Juliano's remarks were centered around startups rather than well-established projects.
He argued that startups could experience faster growth and user adoption by prioritizing markets outside the US, which are often more receptive and less restrictive.
The lack of clear rules and regulations surrounding cryptocurrencies in the US has been a significant concern within the industry.
Regulatory ambiguity, particularly regarding the jurisdiction of the US Securities and Exchange Commission and Commodity Futures Trading Commission, has hindered crypto's progress.
Juliano suggested that for the crypto sector to have more influence over US policy, it needs to grow further and amass substantial user bases.
Crypto Executives Weigh In On Discussion
In response to the controversial argument from Juliano, a number of crypto executives offered different perspectives.
Brian Armstrong, CEO of Coinbase, one of the leading cryptocurrency exchanges, said that progress in the US may happen sooner than expected.
"I see your point — but I think it will be better in a much shorter time. Probably by next year if I had to guess," Armstrong responded.
He expressed confidence in the US's ability to adapt and embrace cryptocurrencies.
Evgeny Gaevoy, CEO of Wintermute, also weighed in on the discussion, aligning with Juliano's view.
"Only I think it will be either 2-3 years if crypto is successful or never if it is not," Gaevoy stated.
He added that crypto builders should focus on overseas markets initially, and the US may only become crypto-friendly after significant growth and adoption.

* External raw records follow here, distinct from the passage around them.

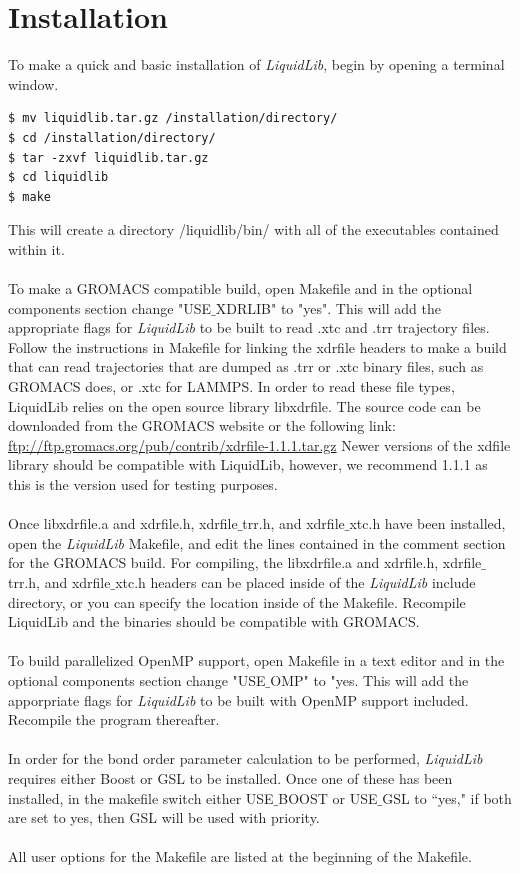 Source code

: \documentclass{article}
\begin{document}
\section{Installation}
To make a quick and basic installation of \textit{LiquidLib}, begin by opening a terminal window.
\begin{lstlisting}[style=BashInputStyle]
$ mv liquidlib.tar.gz /installation/directory/
$ cd /installation/directory/
$ tar -zxvf liquidlib.tar.gz
$ cd liquidlib
$ make
\end{lstlisting}
This will create a directory /liquidlib/bin/ with all of the executables contained within it.
\\
\\
To make a GROMACS compatible build, open Makefile and in the optional components section change "USE$\_$XDRLIB" to "yes".  This will add the appropriate flags for \textit{LiquidLib} to be built to read .xtc and .trr trajectory files.  Follow the instructions in Makefile for linking the xdrfile headers to make a build that can read trajectories that are dumped as .trr or .xtc binary files, such as GROMACS does, or .xtc for LAMMPS.  In order to read these file types, LiquidLib relies on the open source library libxdrfile.  The source code can be downloaded from the GROMACS website or the following link: \url{ftp://ftp.gromacs.org/pub/contrib/xdrfile-1.1.1.tar.gz} Newer versions of the xdfile library should be compatible with LiquidLib, however, we recommend 1.1.1 as this is the version used for testing purposes.
\\
\\
Once libxdrfile.a and xdrfile.h, xdrfile$\_$trr.h, and xdrfile$\_$xtc.h have been installed, open the \textit{LiquidLib} Makefile, and edit the lines contained in the comment section for the GROMACS build.  For compiling, the libxdrfile.a and xdrfile.h, xdrfile$\_$trr.h, and xdrfile$\_$xtc.h headers can be placed inside of the \textit{LiquidLib} include directory, or you can specify the location inside of the Makefile.  Recompile LiquidLib and the binaries should be compatible with GROMACS.
\\
\\
To build parallelized OpenMP support, open Makefile in a text editor and in the optional components section change "USE$\_$OMP" to "yes.  This will add the apporpriate flags for \textit{LiquidLib} to be built with OpenMP support included.  Recompile the program thereafter.
\\
\\
In order for the bond order parameter calculation to be performed, \textit{LiquidLib} requires either Boost or GSL to be installed.  Once one of these has been installed, in the makefile switch either USE$\_$BOOST or USE$\_$GSL to ``yes," if both are set to yes, then GSL will be used with priority.
\\
\\
All user options for the Makefile are listed at the beginning of the Makefile.
\end{document}
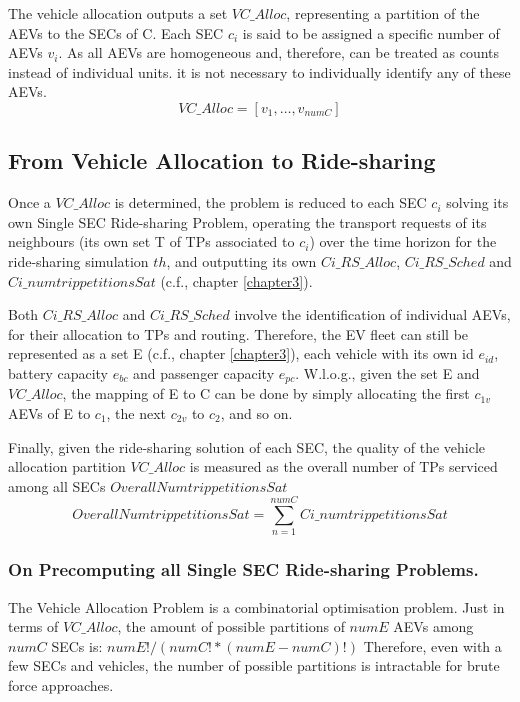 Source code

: The vehicle allocation outputs a set $VC\_Alloc$, representing a partition of the AEVs to the SECs of C.
Each SEC $c_i$ is said to be assigned a specific number of AEVs $v_i$.
As all AEVs are homogeneous and, therefore, can be treated as counts instead of individual  units.
it is not necessary to individually identify any of these AEVs.
\[
VC\_Alloc = [ v_1, \ldots, v_{numC} ]
\]

\subsection{From Vehicle Allocation to Ride-sharing}
\label{ccis_and_smartgreens_relationship}

Once a $VC\_Alloc$ is determined,
the problem is reduced to each SEC $c_i$ solving its own Single SEC Ride-sharing Problem,
operating the transport requests of its neighbours (its own set T of TPs associated to $c_i$) over the time horizon for the ride-sharing simulation $th$,
and outputting its own $Ci\_RS\_Alloc$, $Ci\_RS\_Sched$ and $Ci\_numtrip petitionsSat$ (c.f., chapter \ref{chapter3}).

Both $Ci\_RS\_Alloc$ and $Ci\_RS\_Sched$ involve the identification of individual AEVs, for their
allocation to TPs and routing. Therefore, the EV fleet can still be represented as a set E
(c.f., chapter \ref{chapter3}),
each vehicle with its own id $e_{id}$, battery capacity $e_{bc}$ and passenger capacity $e_{pc}$.
W.l.o.g., given the set E and $VC\_Alloc$, the mapping of E to C can be done by simply allocating the
first $c_{1v}$ AEVs of E to $c_1$, the next $c_{2v}$ to $c_2$, and so on.

Finally, given the ride-sharing solution of each SEC, the quality of the vehicle allocation
partition $VC\_Alloc$ is measured as the overall number of TPs serviced among all SECs $OverallNumtrip petitionsSat$
\[
OverallNumtrip petitionsSat = \sum_{n=1}^{numC} Ci\_numtrip petitionsSat
\]

\subsubsection{On Precomputing all Single SEC Ride-sharing Problems.}
The Vehicle Allocation Problem is a combinatorial optimisation problem.
Just in terms of $VC\_Alloc$, the amount of possible partitions of $numE$ AEVs among $numC$ SECs is:
$numE! / (numC! * (numE-numC)!)$
Therefore, even with a few SECs and vehicles, the number of possible partitions is intractable for brute force approaches.


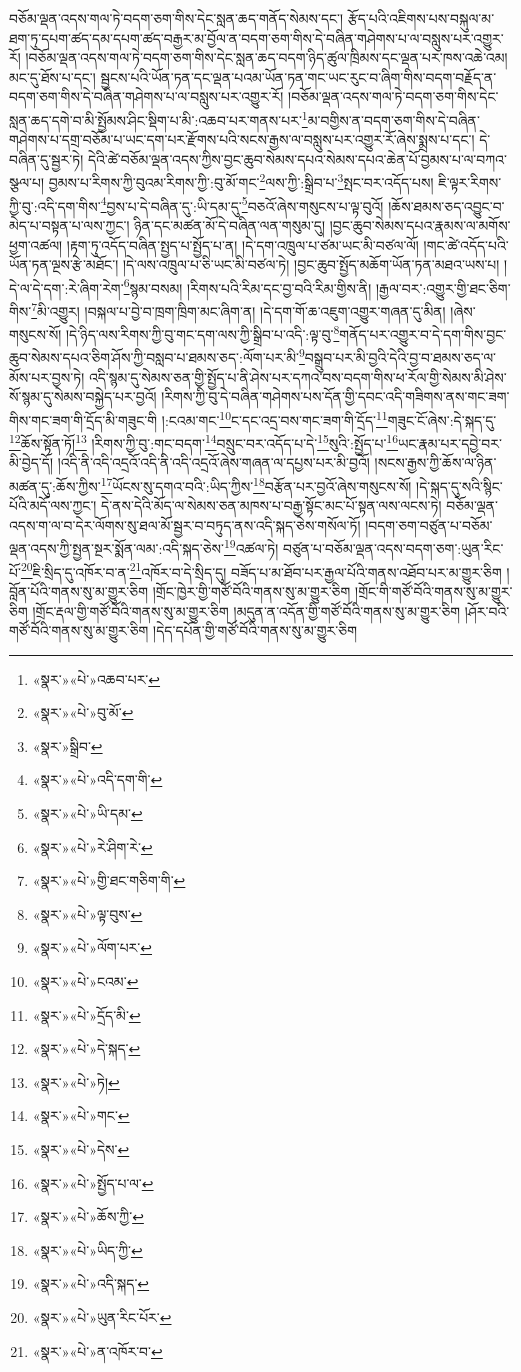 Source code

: བཅོམ་ལྡན་འདས་གལ་ཏེ་བདག་ཅག་གིས་དེང་སླན་ཆད་གནོད་སེམས་དང་། རྩོད་པའི་འཇིགས་པས་བསྐུལ་མ་ཐག་ཏུ་དཔག་ཚད་དམ་དཔག་ཚད་བརྒྱར་མ་བྱོལ་ན་བདག་ཅག་གིས་དེ་བཞིན་གཤེགས་པ་ལ་བསླུས་པར་འགྱུར་རོ། །བཅོམ་ལྡན་འདས་གལ་ཏེ་བདག་ཅག་གིས་དེང་སླན་ཆད་བདག་ཉིད་ཚུལ་ཁྲིམས་དང་ལྡན་པར་ཁས་འཆེ་འམ། མང་དུ་ཐོས་པ་དང་། སྦྱངས་པའི་ཡོན་ཏན་དང་ལྡན་པའམ་ཡོན་ཏན་གང་ཡང་རུང་བ་ཞིག་གིས་བདག་བརྗོད་ན་བདག་ཅག་གིས་དེ་བཞིན་གཤེགས་པ་ལ་བསླུས་པར་འགྱུར་རོ། །བཅོམ་ལྡན་འདས་གལ་ཏེ་བདག་ཅག་གིས་དེང་སླན་ཆད་དགེ་བ་མི་སྤྱོམས་ཤིང་སྡིག་པ་མི་:འཆབ་པར་གནས་པར་\footnote{«སྣར་»«པེ་»འཆབ་པར་}མ་བགྱིས་ན་བདག་ཅག་གིས་དེ་བཞིན་གཤེགས་པ་དགྲ་བཅོམ་པ་ཡང་དག་པར་རྫོགས་པའི་སངས་རྒྱས་ལ་བསླུས་པར་འགྱུར་རོ་ཞེས་སྨྲས་པ་དང་། དེ་བཞིན་དུ་སྦྱར་ཏེ། དེའི་ཚེ་བཅོམ་ལྡན་འདས་ཀྱིས་བྱང་ཆུབ་སེམས་དཔའ་སེམས་དཔའ་ཆེན་པོ་བྱམས་པ་ལ་བཀའ་སྩལ་པ། བྱམས་པ་རིགས་ཀྱི་བུའམ་རིགས་ཀྱི་:བུ་མོ་གང་\footnote{«སྣར་»«པེ་»བུ་མོ་}ལས་ཀྱི་:སྒྲིབ་པ་\footnote{«སྣར་»སྒྲིབ་}སྤང་བར་འདོད་པས། ཇི་ལྟར་རིགས་ཀྱི་བུ་:འདི་དག་གིས་\footnote{«སྣར་»«པེ་»འདི་དག་གི་}བྱས་པ་དེ་བཞིན་དུ་:ཡི་དམ་དུ་\footnote{«སྣར་»«པེ་»ཡི་དམ་}བཅའོ་ཞེས་གསུངས་པ་ལྟ་བུའོ། །ཆོས་ཐམས་ཅད་འབྱུང་བ་མེད་པ་བསྟན་པ་ལས་ཀྱང་། ཉིན་དང་མཚན་མོ་དེ་བཞིན་ལན་གསུམ་དུ། །བྱང་ཆུབ་སེམས་དཔའ་རྣམས་ལ་མགོས་ཕྱག་འཚལ། །རྟག་ཏུ་འདོད་བཞིན་སྤྱད་པ་སྤྱོད་པ་ན། །དེ་དག་འཁྲུལ་པ་ཙམ་ཡང་མི་བཙལ་ལོ། །གང་ཚེ་འདོད་པའི་ཡོན་ཏན་ལྔས་རྩེ་མཐོང་། །དེ་ལས་འཁྲུལ་པ་ཅི་ཡང་མི་བཙལ་ཏེ། །བྱང་ཆུབ་སྤྱོད་མཆོག་ཡོན་ཏན་མཐའ་ཡས་པ། །དེ་ལ་དེ་དག་:རེ་ཞིག་རེག་\footnote{«སྣར་»«པེ་»རེ་ཤིག་རེ་}སྙམ་བསམ། །རིགས་པའི་རིམ་དང་བྱ་བའི་རིམ་གྱིས་ནི། །རྒྱལ་བར་:འགྱུར་གྱི་ཐང་ཅིག་གིས་\footnote{«སྣར་»«པེ་»གྱི་ཐང་གཅིག་གི་}མི་འགྱུར། །བསྐལ་པ་བྱེ་བ་ཁྲག་ཁྲིག་མང་ཞིག་ན། །དེ་དག་གོ་ཆ་འཇུག་འགྱུར་གཞན་དུ་མིན། །ཞེས་གསུངས་སོ། །དེ་ཉིད་ལས་རིགས་ཀྱི་བུ་གང་དག་ལས་ཀྱི་སྒྲིབ་པ་འདི་:ལྟ་བུ་\footnote{«སྣར་»«པེ་»ལྟ་བུས་}གནོད་པར་འགྱུར་བ་དེ་དག་གིས་བྱང་ཆུབ་སེམས་དཔའ་ཅིག་ཤོས་ཀྱི་བསླབ་པ་ཐམས་ཅད་:ལོག་པར་མི་\footnote{«སྣར་»«པེ་»ལོག་པར་}བསྒྲུབ་པར་མི་བྱའི་དེའི་བྱ་བ་ཐམས་ཅད་ལ་མོས་པར་བྱས་ཏེ། འདི་སྙམ་དུ་སེམས་ཅན་གྱི་སྤྱོད་པ་ནི་ཤེས་པར་དཀའ་བས་བདག་གིས་ཕ་རོལ་གྱི་སེམས་མི་ཤེས་སོ་སྙམ་དུ་སེམས་བསྐྱེད་པར་བྱའོ། །རིགས་ཀྱི་བུ་དེ་བཞིན་གཤེགས་པས་དོན་གྱི་དབང་འདི་གཟིགས་ནས་གང་ཟག་གིས་གང་ཟག་གི་དྲོད་མི་གཟུང་གི །:ངའམ་གང་\footnote{«སྣར་»«པེ་»ངའམ་}ང་དང་འདྲ་བས་གང་ཟག་གི་དྲོད་\footnote{«སྣར་»«པེ་»དྲོད་མི་}གཟུང་ངོ་ཞེས་:དེ་སྐད་དུ་\footnote{«སྣར་»«པེ་»དེ་སྐད་}ཆོས་སྟོན་ཏོ།\footnote{«སྣར་»«པེ་»ཏེ།} །རིགས་ཀྱི་བུ་:གང་བདག་\footnote{«སྣར་»«པེ་»གང་}བསྲུང་བར་འདོད་པ་དེ་\footnote{«སྣར་»«པེ་»དེས་}སུའི་:སྤྱོད་པ་\footnote{«སྣར་»«པེ་»སྤྱོད་པ་ལ་}ཡང་རྣམ་པར་དབྱེ་བར་མི་བྱེད་དོ། །འདི་ནི་འདི་འདྲའོ་འདི་ནི་འདི་འདྲའོ་ཞེས་གཞན་ལ་དཔྱས་པར་མི་བྱའོ། །སངས་རྒྱས་ཀྱི་ཆོས་ལ་ཉིན་མཚན་དུ་:ཆོས་ཀྱིས་\footnote{«སྣར་»«པེ་»ཆོས་ཀྱི་}ཡོངས་སུ་དགའ་བའི་:ཡིད་ཀྱིས་\footnote{«སྣར་»«པེ་»ཡིད་ཀྱི་}བརྩོན་པར་བྱའོ་ཞེས་གསུངས་སོ། །དེ་སྐད་དུ་སའི་སྙིང་པོའི་མདོ་ལས་ཀྱང་། དེ་ནས་དེའི་མོད་ལ་སེམས་ཅན་མཁས་པ་བརྒྱ་སྟོང་མང་པོ་སྟན་ལས་ལངས་ཏེ། བཅོམ་ལྡན་འདས་ག་ལ་བ་དེར་ལོགས་སུ་ཐལ་མོ་སྦྱར་བ་བཏུད་ནས་འདི་སྐད་ཅེས་གསོལ་ཏོ། །བདག་ཅག་བཙུན་པ་བཅོམ་ལྡན་འདས་ཀྱི་སྤྱན་སྔར་སྨོན་ལམ་:འདི་སྐད་ཅེས་\footnote{«སྣར་»«པེ་»འདི་སྐད་}འཚལ་ཏེ། བཙུན་པ་བཅོམ་ལྡན་འདས་བདག་ཅག་:ཡུན་རིང་པོ་\footnote{«སྣར་»«པེ་»ཡུན་རིང་པོར་}ཇི་སྲིད་དུ་འཁོར་བ་ན་\footnote{«སྣར་»«པེ་»ན་འཁོར་བ་}འཁོར་བ་དེ་སྲིད་དུ། བཟོད་པ་མ་ཐོབ་པར་རྒྱལ་པོའི་གནས་འཐོབ་པར་མ་གྱུར་ཅིག །བློན་པོའི་གནས་སུ་མ་གྱུར་ཅིག །གྲོང་ཁྱེར་གྱི་གཙོ་བོའི་གནས་སུ་མ་གྱུར་ཅིག །གྲོང་གི་གཙོ་བོའི་གནས་སུ་མ་གྱུར་ཅིག །གྲོང་རྡལ་གྱི་གཙོ་བོའི་གནས་སུ་མ་གྱུར་ཅིག །མདུན་ན་འདོན་གྱི་གཙོ་བོའི་གནས་སུ་མ་གྱུར་ཅིག །ཤོར་བའི་གཙོ་བོའི་གནས་སུ་མ་གྱུར་ཅིག །དེད་དཔོན་གྱི་གཙོ་བོའི་གནས་སུ་མ་གྱུར་ཅིག  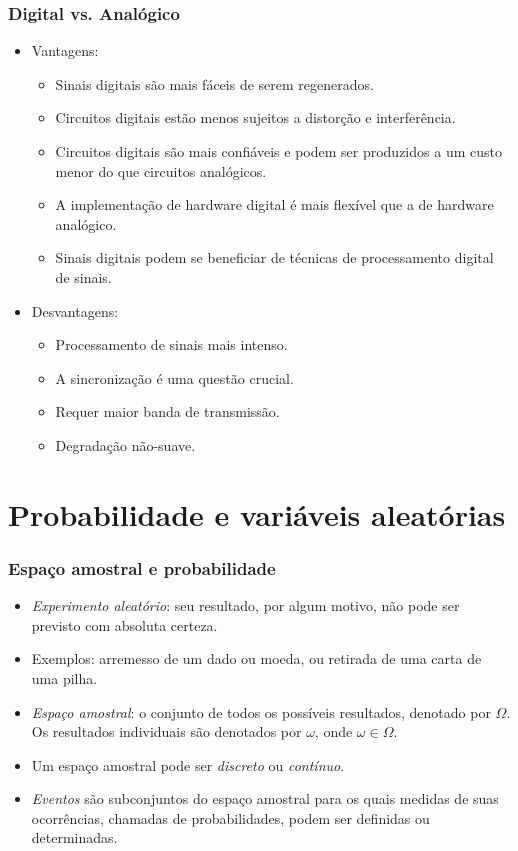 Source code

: \begin{frame}
    \frametitle{Digital vs. Analógico}
    
    \begin{itemize}
     \item Vantagens:
	\begin{itemize}
	 \item Sinais digitais são mais fáceis de serem regenerados.
	  \item Circuitos digitais estão menos sujeitos a distorção e interferência.
	  \item Circuitos digitais são mais confiáveis e podem ser produzidos a um custo menor do que circuitos analógicos.
	  \item A implementação de hardware digital é mais flexível que a de hardware analógico.
	  \item Sinais digitais podem se beneficiar de técnicas de processamento digital de sinais.
	\end{itemize}
     \item Desvantagens:
	\begin{itemize}
	 \item Processamento de sinais mais intenso. 
	  \item A sincronização é uma questão crucial.
	  \item Requer maior banda de transmissão.
	  \item Degradação não-suave.
	\end{itemize}
    \end{itemize}
\end{frame}

\section{Probabilidade e variáveis aleatórias}

\begin{frame}
    \frametitle{Espaço amostral e probabilidade}
    
    \begin{itemize}
     \item \textit{Experimento aleatório}: seu resultado, por algum motivo, não pode ser previsto com absoluta certeza.
      \item Exemplos: arremesso de um dado ou moeda, ou retirada de uma carta de uma pilha.
      \item \textit{Espaço amostral}: o conjunto de todos os possíveis resultados, denotado por $\Omega$. Os resultados individuais são denotados por $\omega$, onde $\omega \in \Omega$.
      \item Um espaço amostral pode ser \textit{discreto} ou \textit{contínuo}.
      \item \textit{Eventos} são subconjuntos do espaço amostral para os quais medidas de suas ocorrências, chamadas de probabilidades, podem ser definidas ou determinadas.
    \end{itemize}
\end{frame}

Nevertheless, Juliano also acknowledged the importance of crypto policy work in the US, recognizing that it takes time to influence policy and that much of the world follows the US's lead.
He claimed that there is a need for crypto products with massive usage and strong user demand to shape policy decisions.
"Crypto not yet having world-scale usage/product market fit means we don't yet have much influence in policy. We need to have products with massive usage where users say, 'wait, I need this,'" Juliano stated.
It is worth noting that the regulatory ambiguity in the US has forced crypto companies to explore other markets such as the UK and Brazil, where regulations are clearer.
Coinbase is already expanding its global virtual currency footprint aggressively with operations in Germany, Ireland, Italy, and the Netherlands.
The company is also considering a potential move to the UK and Dubai for a friendlier regulatory environment.
Likewise, Binance is doing what it can to be regulated in the UK despite a ban on the company by the UK regulator last year.